Os argumentos de Karin Michels, apresentados durante palestra na Universidade de Freiburg, na Alemanha, deve se tornar um empecilho para a comunidade de alimentos saudáveis, que defende o óleo de coco como um substituto para gorduras vegetais e animais na culinária. A palestra pode ser encontrada no Youtube.
Perigos da gordura
De acordo com o The Independent, no ano passado, a American Heart Association atualizou as diretrizes referentes às gorduras saturadas encontrados no óleo de coco, recomendando que as pessoas as substituíssem pelas gorduras insaturadas, a fim de reduzir o risco de problemas cardiovasculares no futuro.
A decisão foi tomada depois que a entidade revisou evidências sobre os benefícios do alimento: apesar de três quartos do público dos EUA considerarem o óleo de coco saudável, a avaliação observou que apenas 37% dos nutricionistas concordavam.
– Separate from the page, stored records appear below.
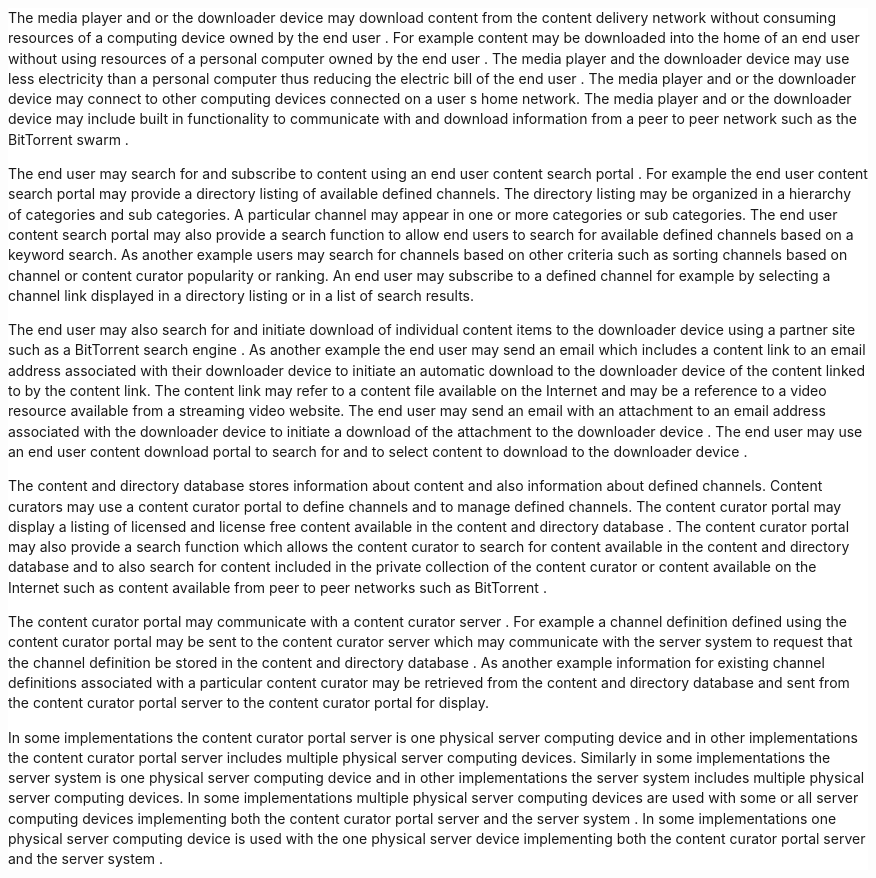 The media player and or the downloader device may download content from the content delivery network without consuming resources of a computing device owned by the end user . For example content may be downloaded into the home of an end user without using resources of a personal computer owned by the end user . The media player and the downloader device may use less electricity than a personal computer thus reducing the electric bill of the end user . The media player and or the downloader device may connect to other computing devices connected on a user s home network. The media player and or the downloader device may include built in functionality to communicate with and download information from a peer to peer network such as the BitTorrent swarm .

The end user may search for and subscribe to content using an end user content search portal . For example the end user content search portal may provide a directory listing of available defined channels. The directory listing may be organized in a hierarchy of categories and sub categories. A particular channel may appear in one or more categories or sub categories. The end user content search portal may also provide a search function to allow end users to search for available defined channels based on a keyword search. As another example users may search for channels based on other criteria such as sorting channels based on channel or content curator popularity or ranking. An end user may subscribe to a defined channel for example by selecting a channel link displayed in a directory listing or in a list of search results.

The end user may also search for and initiate download of individual content items to the downloader device using a partner site such as a BitTorrent search engine . As another example the end user may send an email which includes a content link to an email address associated with their downloader device to initiate an automatic download to the downloader device of the content linked to by the content link. The content link may refer to a content file available on the Internet and may be a reference to a video resource available from a streaming video website. The end user may send an email with an attachment to an email address associated with the downloader device to initiate a download of the attachment to the downloader device . The end user may use an end user content download portal to search for and to select content to download to the downloader device .

The content and directory database stores information about content and also information about defined channels. Content curators may use a content curator portal to define channels and to manage defined channels. The content curator portal may display a listing of licensed and license free content available in the content and directory database . The content curator portal may also provide a search function which allows the content curator to search for content available in the content and directory database and to also search for content included in the private collection of the content curator or content available on the Internet such as content available from peer to peer networks such as BitTorrent .

The content curator portal may communicate with a content curator server . For example a channel definition defined using the content curator portal may be sent to the content curator server which may communicate with the server system to request that the channel definition be stored in the content and directory database . As another example information for existing channel definitions associated with a particular content curator may be retrieved from the content and directory database and sent from the content curator portal server to the content curator portal for display.

In some implementations the content curator portal server is one physical server computing device and in other implementations the content curator portal server includes multiple physical server computing devices. Similarly in some implementations the server system is one physical server computing device and in other implementations the server system includes multiple physical server computing devices. In some implementations multiple physical server computing devices are used with some or all server computing devices implementing both the content curator portal server and the server system . In some implementations one physical server computing device is used with the one physical server device implementing both the content curator portal server and the server system .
O motivo para essa diferença de percepção estaria associado à comercialização do produto por meio da imprensa popular.
Já o NHS afirma que a ingestão de alimentos desse tipo provoca elevação nas taxas de colesterol ruim (LDL) no sangue, aumentando o risco de doença coronariana – que atinge os vasos sanguíneos – e Acidente Vascular Cerebral (AVC). “Tem havido especulações de que parte da gordura presente no óleo de coco pode ser melhor do que outras gorduras saturadas, mas até agora não há pesquisa de boa qualidade suficiente para nos fornecer uma resposta definitiva”, comentou Victoria.
Na defesa
No entanto, defensores do óleo de coco acreditam que categorizá-lo como “ruim” pode confundir o público, especialmente porque muitos estudos contraditórios são publicados pela comunidade científica acerca de diversos alimentos. “Você não deve nomear qualquer coisa boa ou ruim porque não ajuda no relacionamento das pessoas com a comida. Não é apenas o alimento que vai te prejudicar, é toda a dieta”, afirmou Daisy Buckingham, nutricionista e escritora, ao The Telegraph.
A criadora da marca “Lucy Bee”, especializada em dieta e alimentação, garantiu que os seus níveis de colesterol reduziram depois de usar óleo de coco na dieta diária durante um ano. No entanto, ela salientou que as pessoas devem usá-lo com moderação para encontrar os benefícios esperados.
Além disso, Daisy mencionou que a BBC realizou um estudo de pequena escala no qual os participantes receberam diariamente 50 g de óleo de coco, 50 g de azeite ou 50 g de manteiga durante um mês. Os resultados mostraram que os indivíduos que receberam óleo de coco apresentaram aumento no colesterol HDL (bom) e nenhuma alteração no colesterol LDL (mau). Já os que ingeriram manteiga ou azeite de oliva tiveram resultados inversos.
Como evitar?
De acordo com Karin, o óleo de coco é “veneno puro”. Então, seria possível substituí-lo por algo menos perigoso? Especialistas afirmam que sim. Chloe Hall, porta-voz da Associação Dietética Britânica, por exemplo, recomenda azeite de oliva, óleo de colza (ou canola) e óleo de girassol, que ajudam a reduzir as taxas do mau colesterol (LDL) desde que consumidos em pequenas quantidades.
Já o ômega-3, encontrado em peixes gordurosos, como salmão, atum e sardinha, desempenham importante papel na saúde do coração, evitam inflamação e melhoram o humor. Frutas como abacate, e nozes também são consideradas benéficas. As gorduras insaturadas encontradas nestes alimentos têm se mostrado eficazes para ajudar a reduzir os níveis de LDL, sendo, portanto, uma escolha mais saudável.
“Por enquanto, se você gosta do sabor do óleo de coco, como acontece com a manteiga, é bom usá-lo com bastante parcimônia.”